### WHAT YOU SHOULD DO
Among the lines of the data, copy those that hold "demonstrating".

===== AVAILABLE DATA =====

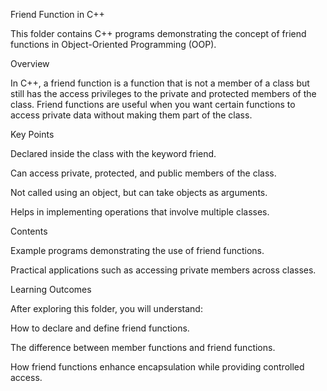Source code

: Friend Function in C++

This folder contains C++ programs demonstrating the concept of friend functions in Object-Oriented Programming (OOP).

Overview

In C++, a friend function is a function that is not a member of a class but still has the access privileges to the private and protected members of the class. Friend functions are useful when you want certain functions to access private data without making them part of the class.

Key Points

Declared inside the class with the keyword friend.

Can access private, protected, and public members of the class.

Not called using an object, but can take objects as arguments.

Helps in implementing operations that involve multiple classes.

Contents

Example programs demonstrating the use of friend functions.

Practical applications such as accessing private members across classes.

Learning Outcomes

After exploring this folder, you will understand:

How to declare and define friend functions.

The difference between member functions and friend functions.

How friend functions enhance encapsulation while providing controlled access.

=====

### RESULT
This folder contains C++ programs demonstrating the concept of friend functions in Object-Oriented Programming (OOP).
Example programs demonstrating the use of friend functions.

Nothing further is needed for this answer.